**Task to carry out:** Restate the data exactly, with nothing altered.

[Opening Records for this task section]

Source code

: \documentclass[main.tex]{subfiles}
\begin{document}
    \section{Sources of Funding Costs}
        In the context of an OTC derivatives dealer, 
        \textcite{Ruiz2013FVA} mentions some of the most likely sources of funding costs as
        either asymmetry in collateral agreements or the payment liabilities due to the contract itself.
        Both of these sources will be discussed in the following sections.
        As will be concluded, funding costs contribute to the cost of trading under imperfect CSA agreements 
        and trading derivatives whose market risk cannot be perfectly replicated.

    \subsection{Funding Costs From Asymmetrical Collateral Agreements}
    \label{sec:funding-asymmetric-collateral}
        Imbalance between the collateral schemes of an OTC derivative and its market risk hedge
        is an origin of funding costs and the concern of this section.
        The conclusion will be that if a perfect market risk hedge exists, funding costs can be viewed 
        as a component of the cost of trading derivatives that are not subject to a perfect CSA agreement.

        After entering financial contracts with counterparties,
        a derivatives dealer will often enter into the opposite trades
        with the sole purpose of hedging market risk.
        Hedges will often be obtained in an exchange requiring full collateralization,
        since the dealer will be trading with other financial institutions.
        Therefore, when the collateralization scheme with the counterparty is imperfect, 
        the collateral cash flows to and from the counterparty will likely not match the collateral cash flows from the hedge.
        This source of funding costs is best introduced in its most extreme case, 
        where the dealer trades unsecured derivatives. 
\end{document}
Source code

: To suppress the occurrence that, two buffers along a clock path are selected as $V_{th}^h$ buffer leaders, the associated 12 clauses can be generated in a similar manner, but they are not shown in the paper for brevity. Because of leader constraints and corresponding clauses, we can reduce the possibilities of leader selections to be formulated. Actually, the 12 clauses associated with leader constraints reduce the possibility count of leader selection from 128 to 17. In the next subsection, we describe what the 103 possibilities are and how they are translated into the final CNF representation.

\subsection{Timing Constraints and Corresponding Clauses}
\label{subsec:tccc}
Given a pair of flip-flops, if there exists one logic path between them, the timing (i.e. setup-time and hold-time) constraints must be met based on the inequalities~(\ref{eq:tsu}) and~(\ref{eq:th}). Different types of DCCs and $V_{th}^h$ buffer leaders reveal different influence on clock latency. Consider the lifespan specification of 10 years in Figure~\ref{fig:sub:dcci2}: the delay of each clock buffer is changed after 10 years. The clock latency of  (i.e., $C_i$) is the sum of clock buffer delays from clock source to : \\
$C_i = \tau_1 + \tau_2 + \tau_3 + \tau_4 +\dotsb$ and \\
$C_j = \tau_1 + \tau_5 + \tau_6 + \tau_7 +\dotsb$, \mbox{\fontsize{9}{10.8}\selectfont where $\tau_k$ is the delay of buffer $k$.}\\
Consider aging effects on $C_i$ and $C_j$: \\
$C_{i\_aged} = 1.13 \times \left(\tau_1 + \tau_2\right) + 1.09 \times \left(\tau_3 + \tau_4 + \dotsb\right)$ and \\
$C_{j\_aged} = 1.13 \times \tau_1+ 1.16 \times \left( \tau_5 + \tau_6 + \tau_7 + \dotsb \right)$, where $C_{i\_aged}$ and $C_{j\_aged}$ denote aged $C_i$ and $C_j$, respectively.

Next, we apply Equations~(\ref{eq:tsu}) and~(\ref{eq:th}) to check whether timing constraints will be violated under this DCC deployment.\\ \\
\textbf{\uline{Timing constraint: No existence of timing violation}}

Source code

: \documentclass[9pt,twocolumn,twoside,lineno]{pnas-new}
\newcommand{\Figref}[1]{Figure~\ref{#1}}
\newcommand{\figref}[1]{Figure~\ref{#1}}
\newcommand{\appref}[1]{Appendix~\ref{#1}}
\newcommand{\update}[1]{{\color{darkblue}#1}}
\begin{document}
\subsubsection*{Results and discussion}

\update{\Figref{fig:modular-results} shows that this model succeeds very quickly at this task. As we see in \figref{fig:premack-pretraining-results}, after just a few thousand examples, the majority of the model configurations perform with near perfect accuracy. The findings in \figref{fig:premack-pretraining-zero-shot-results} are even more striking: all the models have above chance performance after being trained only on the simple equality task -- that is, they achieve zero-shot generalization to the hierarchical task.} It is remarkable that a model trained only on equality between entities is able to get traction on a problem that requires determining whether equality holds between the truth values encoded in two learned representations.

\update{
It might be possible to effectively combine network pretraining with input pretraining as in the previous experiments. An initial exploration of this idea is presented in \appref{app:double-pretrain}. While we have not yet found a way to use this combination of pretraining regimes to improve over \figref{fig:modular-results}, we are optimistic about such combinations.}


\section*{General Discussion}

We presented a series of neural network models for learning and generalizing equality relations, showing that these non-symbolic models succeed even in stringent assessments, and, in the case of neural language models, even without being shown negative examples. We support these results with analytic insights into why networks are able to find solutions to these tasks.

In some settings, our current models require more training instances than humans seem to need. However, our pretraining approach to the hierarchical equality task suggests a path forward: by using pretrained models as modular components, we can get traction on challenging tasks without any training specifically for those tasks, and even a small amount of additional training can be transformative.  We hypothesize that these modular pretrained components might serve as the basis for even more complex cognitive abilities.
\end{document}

[Closing Records for this task section]

**Answer area:**
Source code

: \documentclass[main.tex]{subfiles}
\begin{document}
    \section{Sources of Funding Costs}
        In the context of an OTC derivatives dealer, 
        \textcite{Ruiz2013FVA} mentions some of the most likely sources of funding costs as
        either asymmetry in collateral agreements or the payment liabilities due to the contract itself.
        Both of these sources will be discussed in the following sections.
        As will be concluded, funding costs contribute to the cost of trading under imperfect CSA agreements 
        and trading derivatives whose market risk cannot be perfectly replicated.

    \subsection{Funding Costs From Asymmetrical Collateral Agreements}
    \label{sec:funding-asymmetric-collateral}
        Imbalance between the collateral schemes of an OTC derivative and its market risk hedge
        is an origin of funding costs and the concern of this section.
        The conclusion will be that if a perfect market risk hedge exists, funding costs can be viewed 
        as a component of the cost of trading derivatives that are not subject to a perfect CSA agreement.

        After entering financial contracts with counterparties,
        a derivatives dealer will often enter into the opposite trades
        with the sole purpose of hedging market risk.
        Hedges will often be obtained in an exchange requiring full collateralization,
        since the dealer will be trading with other financial institutions.
        Therefore, when the collateralization scheme with the counterparty is imperfect, 
        the collateral cash flows to and from the counterparty will likely not match the collateral cash flows from the hedge.
        This source of funding costs is best introduced in its most extreme case, 
        where the dealer trades unsecured derivatives. 
\end{document}
Source code

: To suppress the occurrence that, two buffers along a clock path are selected as $V_{th}^h$ buffer leaders, the associated 12 clauses can be generated in a similar manner, but they are not shown in the paper for brevity. Because of leader constraints and corresponding clauses, we can reduce the possibilities of leader selections to be formulated. Actually, the 12 clauses associated with leader constraints reduce the possibility count of leader selection from 128 to 17. In the next subsection, we describe what the 103 possibilities are and how they are translated into the final CNF representation.

\subsection{Timing Constraints and Corresponding Clauses}
\label{subsec:tccc}
Given a pair of flip-flops, if there exists one logic path between them, the timing (i.e. setup-time and hold-time) constraints must be met based on the inequalities~(\ref{eq:tsu}) and~(\ref{eq:th}). Different types of DCCs and $V_{th}^h$ buffer leaders reveal different influence on clock latency. Consider the lifespan specification of 10 years in Figure~\ref{fig:sub:dcci2}: the delay of each clock buffer is changed after 10 years. The clock latency of  (i.e., $C_i$) is the sum of clock buffer delays from clock source to : \\
$C_i = \tau_1 + \tau_2 + \tau_3 + \tau_4 +\dotsb$ and \\
$C_j = \tau_1 + \tau_5 + \tau_6 + \tau_7 +\dotsb$, \mbox{\fontsize{9}{10.8}\selectfont where $\tau_k$ is the delay of buffer $k$.}\\
Consider aging effects on $C_i$ and $C_j$: \\
$C_{i\_aged} = 1.13 \times \left(\tau_1 + \tau_2\right) + 1.09 \times \left(\tau_3 + \tau_4 + \dotsb\right)$ and \\
$C_{j\_aged} = 1.13 \times \tau_1+ 1.16 \times \left( \tau_5 + \tau_6 + \tau_7 + \dotsb \right)$, where $C_{i\_aged}$ and $C_{j\_aged}$ denote aged $C_i$ and $C_j$, respectively.

Next, we apply Equations~(\ref{eq:tsu}) and~(\ref{eq:th}) to check whether timing constraints will be violated under this DCC deployment.\\ \\
\textbf{\uline{Timing constraint: No existence of timing violation}}

Source code

: \documentclass[9pt,twocolumn,twoside,lineno]{pnas-new}
\newcommand{\Figref}[1]{Figure~\ref{#1}}
\newcommand{\figref}[1]{Figure~\ref{#1}}
\newcommand{\appref}[1]{Appendix~\ref{#1}}
\newcommand{\update}[1]{{\color{darkblue}#1}}
\begin{document}
\subsubsection*{Results and discussion}

\update{\Figref{fig:modular-results} shows that this model succeeds very quickly at this task. As we see in \figref{fig:premack-pretraining-results}, after just a few thousand examples, the majority of the model configurations perform with near perfect accuracy. The findings in \figref{fig:premack-pretraining-zero-shot-results} are even more striking: all the models have above chance performance after being trained only on the simple equality task -- that is, they achieve zero-shot generalization to the hierarchical task.} It is remarkable that a model trained only on equality between entities is able to get traction on a problem that requires determining whether equality holds between the truth values encoded in two learned representations.

\update{
It might be possible to effectively combine network pretraining with input pretraining as in the previous experiments. An initial exploration of this idea is presented in \appref{app:double-pretrain}. While we have not yet found a way to use this combination of pretraining regimes to improve over \figref{fig:modular-results}, we are optimistic about such combinations.}


\section*{General Discussion}

We presented a series of neural network models for learning and generalizing equality relations, showing that these non-symbolic models succeed even in stringent assessments, and, in the case of neural language models, even without being shown negative examples. We support these results with analytic insights into why networks are able to find solutions to these tasks.

In some settings, our current models require more training instances than humans seem to need. However, our pretraining approach to the hierarchical equality task suggests a path forward: by using pretrained models as modular components, we can get traction on challenging tasks without any training specifically for those tasks, and even a small amount of additional training can be transformative.  We hypothesize that these modular pretrained components might serve as the basis for even more complex cognitive abilities.
\end{document}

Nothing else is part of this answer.